#### INPUT FOR THIS TASK
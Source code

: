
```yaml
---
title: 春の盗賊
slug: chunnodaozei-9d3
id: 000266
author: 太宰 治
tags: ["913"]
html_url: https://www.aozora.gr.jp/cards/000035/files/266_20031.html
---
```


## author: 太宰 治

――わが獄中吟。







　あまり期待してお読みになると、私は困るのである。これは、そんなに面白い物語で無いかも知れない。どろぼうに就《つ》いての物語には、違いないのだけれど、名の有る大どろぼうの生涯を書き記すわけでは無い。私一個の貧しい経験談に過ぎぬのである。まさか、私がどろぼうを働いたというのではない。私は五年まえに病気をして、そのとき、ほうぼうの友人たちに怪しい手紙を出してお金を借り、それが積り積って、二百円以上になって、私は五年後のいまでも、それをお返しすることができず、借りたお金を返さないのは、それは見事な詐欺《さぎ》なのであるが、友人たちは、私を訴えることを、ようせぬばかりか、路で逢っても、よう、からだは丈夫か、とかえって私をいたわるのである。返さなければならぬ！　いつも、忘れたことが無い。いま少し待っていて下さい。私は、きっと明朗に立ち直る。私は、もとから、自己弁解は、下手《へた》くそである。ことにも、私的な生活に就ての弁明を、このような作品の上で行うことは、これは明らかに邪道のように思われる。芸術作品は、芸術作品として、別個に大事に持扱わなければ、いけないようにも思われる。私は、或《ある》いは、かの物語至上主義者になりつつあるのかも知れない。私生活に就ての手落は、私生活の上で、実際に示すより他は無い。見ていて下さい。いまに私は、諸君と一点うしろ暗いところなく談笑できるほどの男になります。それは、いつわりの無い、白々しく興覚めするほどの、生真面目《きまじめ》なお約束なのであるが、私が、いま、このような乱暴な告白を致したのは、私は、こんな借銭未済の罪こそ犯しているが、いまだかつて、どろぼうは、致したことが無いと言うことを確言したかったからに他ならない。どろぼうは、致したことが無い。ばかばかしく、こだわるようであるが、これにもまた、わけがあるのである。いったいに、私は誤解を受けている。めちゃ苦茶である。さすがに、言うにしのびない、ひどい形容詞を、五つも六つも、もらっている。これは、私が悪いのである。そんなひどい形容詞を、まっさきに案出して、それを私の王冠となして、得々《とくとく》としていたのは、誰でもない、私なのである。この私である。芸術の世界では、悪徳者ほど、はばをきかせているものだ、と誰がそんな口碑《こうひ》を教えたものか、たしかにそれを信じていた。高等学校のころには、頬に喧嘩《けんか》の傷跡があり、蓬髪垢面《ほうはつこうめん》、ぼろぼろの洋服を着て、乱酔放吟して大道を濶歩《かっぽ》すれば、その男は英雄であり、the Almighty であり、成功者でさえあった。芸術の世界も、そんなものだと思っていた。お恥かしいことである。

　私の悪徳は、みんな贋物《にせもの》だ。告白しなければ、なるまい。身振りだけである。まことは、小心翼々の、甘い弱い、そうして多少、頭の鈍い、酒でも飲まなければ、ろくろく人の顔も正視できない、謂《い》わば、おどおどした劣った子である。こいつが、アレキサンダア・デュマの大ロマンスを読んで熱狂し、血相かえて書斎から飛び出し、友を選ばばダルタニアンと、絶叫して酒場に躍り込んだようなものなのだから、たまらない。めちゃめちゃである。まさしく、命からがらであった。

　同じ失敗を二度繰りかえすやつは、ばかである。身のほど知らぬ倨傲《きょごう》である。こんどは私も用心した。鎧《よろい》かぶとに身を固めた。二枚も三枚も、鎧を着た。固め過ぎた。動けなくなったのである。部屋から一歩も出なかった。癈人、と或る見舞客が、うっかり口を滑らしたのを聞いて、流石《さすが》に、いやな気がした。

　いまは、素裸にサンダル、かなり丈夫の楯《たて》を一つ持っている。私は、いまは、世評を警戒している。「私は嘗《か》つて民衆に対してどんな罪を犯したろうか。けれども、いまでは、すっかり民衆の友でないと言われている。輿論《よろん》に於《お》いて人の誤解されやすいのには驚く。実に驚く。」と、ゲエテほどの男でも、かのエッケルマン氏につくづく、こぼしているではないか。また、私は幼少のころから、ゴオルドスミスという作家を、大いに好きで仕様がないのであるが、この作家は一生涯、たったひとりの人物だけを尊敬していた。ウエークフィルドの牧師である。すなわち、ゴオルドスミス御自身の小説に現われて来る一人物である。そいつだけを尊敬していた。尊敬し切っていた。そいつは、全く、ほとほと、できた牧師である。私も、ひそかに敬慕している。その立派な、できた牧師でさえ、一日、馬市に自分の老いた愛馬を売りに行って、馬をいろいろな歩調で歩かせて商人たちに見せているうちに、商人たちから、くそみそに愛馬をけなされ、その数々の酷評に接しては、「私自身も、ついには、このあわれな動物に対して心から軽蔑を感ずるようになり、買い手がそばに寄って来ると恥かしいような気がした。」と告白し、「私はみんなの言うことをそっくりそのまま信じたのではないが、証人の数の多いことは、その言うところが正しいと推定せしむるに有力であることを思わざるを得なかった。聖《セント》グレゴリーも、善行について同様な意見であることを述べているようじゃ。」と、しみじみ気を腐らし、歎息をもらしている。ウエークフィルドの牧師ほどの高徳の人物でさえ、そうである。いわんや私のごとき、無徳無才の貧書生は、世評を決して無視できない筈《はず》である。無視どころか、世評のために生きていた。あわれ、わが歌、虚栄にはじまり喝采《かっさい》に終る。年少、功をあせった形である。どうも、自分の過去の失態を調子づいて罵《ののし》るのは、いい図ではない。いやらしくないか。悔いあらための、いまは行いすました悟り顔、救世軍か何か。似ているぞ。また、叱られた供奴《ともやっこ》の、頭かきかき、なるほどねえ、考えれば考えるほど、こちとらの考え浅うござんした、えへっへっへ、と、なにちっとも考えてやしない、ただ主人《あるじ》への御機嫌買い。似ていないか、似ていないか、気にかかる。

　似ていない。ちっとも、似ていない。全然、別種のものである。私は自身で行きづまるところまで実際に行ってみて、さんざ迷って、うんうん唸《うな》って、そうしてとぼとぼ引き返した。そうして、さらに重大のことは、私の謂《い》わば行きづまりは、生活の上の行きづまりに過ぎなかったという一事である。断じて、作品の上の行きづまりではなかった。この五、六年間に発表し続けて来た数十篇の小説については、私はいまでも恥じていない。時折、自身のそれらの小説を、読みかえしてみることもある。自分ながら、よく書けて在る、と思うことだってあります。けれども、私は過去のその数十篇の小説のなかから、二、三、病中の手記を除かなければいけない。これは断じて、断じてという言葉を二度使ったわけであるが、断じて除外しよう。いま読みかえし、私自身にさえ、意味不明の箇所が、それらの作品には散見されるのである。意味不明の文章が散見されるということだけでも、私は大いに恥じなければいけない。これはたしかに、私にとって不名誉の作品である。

#### WHAT THE TASK REQUIRES
Letter for letter, copy all of the entries above.

#### WRITTEN REPLY
Source code

:
```yaml
---
title: 春の盗賊
slug: chunnodaozei-9d3
id: 000266
author: 太宰 治
tags: ["913"]
html_url: https://www.aozora.gr.jp/cards/000035/files/266_20031.html
---
```


## author: 太宰 治

――わが獄中吟。







　あまり期待してお読みになると、私は困るのである。これは、そんなに面白い物語で無いかも知れない。どろぼうに就《つ》いての物語には、違いないのだけれど、名の有る大どろぼうの生涯を書き記すわけでは無い。私一個の貧しい経験談に過ぎぬのである。まさか、私がどろぼうを働いたというのではない。私は五年まえに病気をして、そのとき、ほうぼうの友人たちに怪しい手紙を出してお金を借り、それが積り積って、二百円以上になって、私は五年後のいまでも、それをお返しすることができず、借りたお金を返さないのは、それは見事な詐欺《さぎ》なのであるが、友人たちは、私を訴えることを、ようせぬばかりか、路で逢っても、よう、からだは丈夫か、とかえって私をいたわるのである。返さなければならぬ！　いつも、忘れたことが無い。いま少し待っていて下さい。私は、きっと明朗に立ち直る。私は、もとから、自己弁解は、下手《へた》くそである。ことにも、私的な生活に就ての弁明を、このような作品の上で行うことは、これは明らかに邪道のように思われる。芸術作品は、芸術作品として、別個に大事に持扱わなければ、いけないようにも思われる。私は、或《ある》いは、かの物語至上主義者になりつつあるのかも知れない。私生活に就ての手落は、私生活の上で、実際に示すより他は無い。見ていて下さい。いまに私は、諸君と一点うしろ暗いところなく談笑できるほどの男になります。それは、いつわりの無い、白々しく興覚めするほどの、生真面目《きまじめ》なお約束なのであるが、私が、いま、このような乱暴な告白を致したのは、私は、こんな借銭未済の罪こそ犯しているが、いまだかつて、どろぼうは、致したことが無いと言うことを確言したかったからに他ならない。どろぼうは、致したことが無い。ばかばかしく、こだわるようであるが、これにもまた、わけがあるのである。いったいに、私は誤解を受けている。めちゃ苦茶である。さすがに、言うにしのびない、ひどい形容詞を、五つも六つも、もらっている。これは、私が悪いのである。そんなひどい形容詞を、まっさきに案出して、それを私の王冠となして、得々《とくとく》としていたのは、誰でもない、私なのである。この私である。芸術の世界では、悪徳者ほど、はばをきかせているものだ、と誰がそんな口碑《こうひ》を教えたものか、たしかにそれを信じていた。高等学校のころには、頬に喧嘩《けんか》の傷跡があり、蓬髪垢面《ほうはつこうめん》、ぼろぼろの洋服を着て、乱酔放吟して大道を濶歩《かっぽ》すれば、その男は英雄であり、the Almighty であり、成功者でさえあった。芸術の世界も、そんなものだと思っていた。お恥かしいことである。

　私の悪徳は、みんな贋物《にせもの》だ。告白しなければ、なるまい。身振りだけである。まことは、小心翼々の、甘い弱い、そうして多少、頭の鈍い、酒でも飲まなければ、ろくろく人の顔も正視できない、謂《い》わば、おどおどした劣った子である。こいつが、アレキサンダア・デュマの大ロマンスを読んで熱狂し、血相かえて書斎から飛び出し、友を選ばばダルタニアンと、絶叫して酒場に躍り込んだようなものなのだから、たまらない。めちゃめちゃである。まさしく、命からがらであった。

　同じ失敗を二度繰りかえすやつは、ばかである。身のほど知らぬ倨傲《きょごう》である。こんどは私も用心した。鎧《よろい》かぶとに身を固めた。二枚も三枚も、鎧を着た。固め過ぎた。動けなくなったのである。部屋から一歩も出なかった。癈人、と或る見舞客が、うっかり口を滑らしたのを聞いて、流石《さすが》に、いやな気がした。

　いまは、素裸にサンダル、かなり丈夫の楯《たて》を一つ持っている。私は、いまは、世評を警戒している。「私は嘗《か》つて民衆に対してどんな罪を犯したろうか。けれども、いまでは、すっかり民衆の友でないと言われている。輿論《よろん》に於《お》いて人の誤解されやすいのには驚く。実に驚く。」と、ゲエテほどの男でも、かのエッケルマン氏につくづく、こぼしているではないか。また、私は幼少のころから、ゴオルドスミスという作家を、大いに好きで仕様がないのであるが、この作家は一生涯、たったひとりの人物だけを尊敬していた。ウエークフィルドの牧師である。すなわち、ゴオルドスミス御自身の小説に現われて来る一人物である。そいつだけを尊敬していた。尊敬し切っていた。そいつは、全く、ほとほと、できた牧師である。私も、ひそかに敬慕している。その立派な、できた牧師でさえ、一日、馬市に自分の老いた愛馬を売りに行って、馬をいろいろな歩調で歩かせて商人たちに見せているうちに、商人たちから、くそみそに愛馬をけなされ、その数々の酷評に接しては、「私自身も、ついには、このあわれな動物に対して心から軽蔑を感ずるようになり、買い手がそばに寄って来ると恥かしいような気がした。」と告白し、「私はみんなの言うことをそっくりそのまま信じたのではないが、証人の数の多いことは、その言うところが正しいと推定せしむるに有力であることを思わざるを得なかった。聖《セント》グレゴリーも、善行について同様な意見であることを述べているようじゃ。」と、しみじみ気を腐らし、歎息をもらしている。ウエークフィルドの牧師ほどの高徳の人物でさえ、そうである。いわんや私のごとき、無徳無才の貧書生は、世評を決して無視できない筈《はず》である。無視どころか、世評のために生きていた。あわれ、わが歌、虚栄にはじまり喝采《かっさい》に終る。年少、功をあせった形である。どうも、自分の過去の失態を調子づいて罵《ののし》るのは、いい図ではない。いやらしくないか。悔いあらための、いまは行いすました悟り顔、救世軍か何か。似ているぞ。また、叱られた供奴《ともやっこ》の、頭かきかき、なるほどねえ、考えれば考えるほど、こちとらの考え浅うござんした、えへっへっへ、と、なにちっとも考えてやしない、ただ主人《あるじ》への御機嫌買い。似ていないか、似ていないか、気にかかる。

　似ていない。ちっとも、似ていない。全然、別種のものである。私は自身で行きづまるところまで実際に行ってみて、さんざ迷って、うんうん唸《うな》って、そうしてとぼとぼ引き返した。そうして、さらに重大のことは、私の謂《い》わば行きづまりは、生活の上の行きづまりに過ぎなかったという一事である。断じて、作品の上の行きづまりではなかった。この五、六年間に発表し続けて来た数十篇の小説については、私はいまでも恥じていない。時折、自身のそれらの小説を、読みかえしてみることもある。自分ながら、よく書けて在る、と思うことだってあります。けれども、私は過去のその数十篇の小説のなかから、二、三、病中の手記を除かなければいけない。これは断じて、断じてという言葉を二度使ったわけであるが、断じて除外しよう。いま読みかえし、私自身にさえ、意味不明の箇所が、それらの作品には散見されるのである。意味不明の文章が散見されるということだけでも、私は大いに恥じなければいけない。これはたしかに、私にとって不名誉の作品である。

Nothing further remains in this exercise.